Ce délire xénophobe se révèle souvent dans les entreprises, par le comportement outrancier de petits patrons vis-à-vis des salariés, qui laisse croire à du mépris et à de la ségrégation sociale et économique. Ceux qui évoquent, publiquement ou en privé, “les bons côtés de l’esclavage” ou le “rôle positif de la colonisation” doivent être combattus, avec la plus grande fermeté. Commémorer l’abolition, c’est une manière de condamner à l’avance les propos scandaleux des négationnistes qui défendent l’indéfendable. L’indéfendable, c’est d’oublier que l’esclavage a nourri le racisme. C’est lorsqu’il s’est agi de justifier l’injustifiable que l’on a échafaudé des théories racistes. C’est-à-dire l’affirmation révoltante qu’il existerait des races par nature inférieures aux autres. Le racisme, d’où qu’il vienne, est un crime du cœur et de l’esprit. Il abaisse, il salit, il détruit. Le racisme, c’est l’une des raisons pour lesquelles la mémoire de l’esclavage est une plaie encore vive pour nombre de nos concitoyens.

Un devoir citoyen reste à faire. Il reste aux générations actuelles à accomplir au moins une abolition : abolir le non-dit, le ressentiment et la frustration. Il leur reste aussi à accomplir au moins une émancipation : s’émanciper des séquelles, des traumatismes et du refoulement.

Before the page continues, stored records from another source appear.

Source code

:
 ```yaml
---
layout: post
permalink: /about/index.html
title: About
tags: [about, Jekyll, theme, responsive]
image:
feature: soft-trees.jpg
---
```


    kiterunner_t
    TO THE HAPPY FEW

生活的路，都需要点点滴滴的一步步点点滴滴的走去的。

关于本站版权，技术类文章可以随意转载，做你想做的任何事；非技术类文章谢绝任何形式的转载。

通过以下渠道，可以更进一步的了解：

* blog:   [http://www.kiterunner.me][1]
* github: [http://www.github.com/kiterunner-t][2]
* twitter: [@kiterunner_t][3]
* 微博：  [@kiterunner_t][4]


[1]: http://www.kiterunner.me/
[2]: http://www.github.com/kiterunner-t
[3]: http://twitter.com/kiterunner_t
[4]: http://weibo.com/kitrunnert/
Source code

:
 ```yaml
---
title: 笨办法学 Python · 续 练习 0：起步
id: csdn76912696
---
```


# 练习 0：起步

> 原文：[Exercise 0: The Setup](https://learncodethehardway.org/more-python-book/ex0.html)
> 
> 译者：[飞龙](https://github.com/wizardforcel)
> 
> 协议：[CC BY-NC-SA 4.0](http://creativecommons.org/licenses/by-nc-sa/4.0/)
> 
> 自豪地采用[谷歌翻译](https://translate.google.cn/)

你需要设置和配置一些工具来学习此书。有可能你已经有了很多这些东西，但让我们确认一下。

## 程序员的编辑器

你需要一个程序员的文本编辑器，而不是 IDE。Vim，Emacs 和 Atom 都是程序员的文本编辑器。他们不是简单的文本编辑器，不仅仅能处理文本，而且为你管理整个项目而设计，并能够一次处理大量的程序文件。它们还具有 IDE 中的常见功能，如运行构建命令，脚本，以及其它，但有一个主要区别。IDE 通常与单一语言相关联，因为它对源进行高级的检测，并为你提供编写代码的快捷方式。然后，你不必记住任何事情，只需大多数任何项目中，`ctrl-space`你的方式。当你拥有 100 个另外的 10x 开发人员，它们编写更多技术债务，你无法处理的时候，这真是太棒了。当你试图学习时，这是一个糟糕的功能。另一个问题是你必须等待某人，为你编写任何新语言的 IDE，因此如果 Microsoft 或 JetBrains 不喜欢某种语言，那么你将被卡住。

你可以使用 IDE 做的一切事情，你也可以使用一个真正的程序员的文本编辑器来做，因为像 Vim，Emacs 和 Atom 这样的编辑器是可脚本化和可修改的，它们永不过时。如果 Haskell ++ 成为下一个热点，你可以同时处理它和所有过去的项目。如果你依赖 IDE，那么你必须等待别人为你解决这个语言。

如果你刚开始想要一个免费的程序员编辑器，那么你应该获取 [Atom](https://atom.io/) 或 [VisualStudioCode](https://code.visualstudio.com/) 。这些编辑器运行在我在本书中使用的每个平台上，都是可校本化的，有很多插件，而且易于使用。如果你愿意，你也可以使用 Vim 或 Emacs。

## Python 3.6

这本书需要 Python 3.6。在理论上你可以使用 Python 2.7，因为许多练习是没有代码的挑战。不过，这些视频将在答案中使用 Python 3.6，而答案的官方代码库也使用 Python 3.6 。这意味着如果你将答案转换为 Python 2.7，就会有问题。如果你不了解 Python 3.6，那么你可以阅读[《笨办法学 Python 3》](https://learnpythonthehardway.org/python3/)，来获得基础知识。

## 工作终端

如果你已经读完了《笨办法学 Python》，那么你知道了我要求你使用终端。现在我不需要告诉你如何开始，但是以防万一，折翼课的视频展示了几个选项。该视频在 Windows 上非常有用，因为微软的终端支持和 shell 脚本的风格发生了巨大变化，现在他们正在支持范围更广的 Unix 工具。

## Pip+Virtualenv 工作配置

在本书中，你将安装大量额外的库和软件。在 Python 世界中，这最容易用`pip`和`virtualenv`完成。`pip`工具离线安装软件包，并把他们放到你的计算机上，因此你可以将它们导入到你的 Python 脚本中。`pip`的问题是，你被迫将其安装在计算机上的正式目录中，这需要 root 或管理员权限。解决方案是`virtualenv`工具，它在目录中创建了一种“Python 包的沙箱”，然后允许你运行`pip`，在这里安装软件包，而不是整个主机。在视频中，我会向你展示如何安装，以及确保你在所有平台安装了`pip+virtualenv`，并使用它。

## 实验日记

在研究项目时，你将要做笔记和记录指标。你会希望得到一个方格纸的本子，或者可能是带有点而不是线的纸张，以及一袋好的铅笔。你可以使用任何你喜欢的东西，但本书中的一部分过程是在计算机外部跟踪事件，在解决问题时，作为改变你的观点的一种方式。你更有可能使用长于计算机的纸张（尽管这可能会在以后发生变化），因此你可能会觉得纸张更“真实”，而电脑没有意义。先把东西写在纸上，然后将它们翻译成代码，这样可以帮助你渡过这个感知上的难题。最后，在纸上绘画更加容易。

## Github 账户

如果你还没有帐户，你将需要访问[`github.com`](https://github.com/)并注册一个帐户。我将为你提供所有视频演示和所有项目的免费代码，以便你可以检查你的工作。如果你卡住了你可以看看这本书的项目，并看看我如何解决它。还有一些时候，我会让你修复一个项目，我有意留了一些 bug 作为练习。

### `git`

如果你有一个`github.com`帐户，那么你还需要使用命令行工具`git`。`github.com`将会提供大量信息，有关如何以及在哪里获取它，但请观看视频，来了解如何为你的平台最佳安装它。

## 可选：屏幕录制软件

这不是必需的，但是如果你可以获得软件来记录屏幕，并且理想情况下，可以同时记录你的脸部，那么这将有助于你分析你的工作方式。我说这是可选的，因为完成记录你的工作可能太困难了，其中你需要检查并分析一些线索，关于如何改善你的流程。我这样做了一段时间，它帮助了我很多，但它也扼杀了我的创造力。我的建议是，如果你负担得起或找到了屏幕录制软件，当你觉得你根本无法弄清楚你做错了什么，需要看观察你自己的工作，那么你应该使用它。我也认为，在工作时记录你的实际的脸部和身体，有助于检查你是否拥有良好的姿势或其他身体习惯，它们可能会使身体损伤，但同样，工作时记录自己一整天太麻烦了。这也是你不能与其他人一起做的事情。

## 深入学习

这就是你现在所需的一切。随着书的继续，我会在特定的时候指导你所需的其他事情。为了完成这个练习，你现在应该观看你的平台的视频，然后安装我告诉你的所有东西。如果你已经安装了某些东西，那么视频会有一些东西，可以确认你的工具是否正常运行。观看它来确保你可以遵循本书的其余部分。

Il ne faut pas pardonner. Il ne faut pas oublier. Il faut rester éveillé, vigilant, attentif, la conscience en alerte. Car la liberté, c’est le Droit qui la garantit. L’égalité, c’est la raison qui l’exige. La fraternité, c’est le cœur qui l’appelle. Le Droit, la Raison et le Coeur, voilà par quoi nous pouvons donner un sens à un avenir commun. La formule s’adresse tout particulièrement aux jeunes mahorais.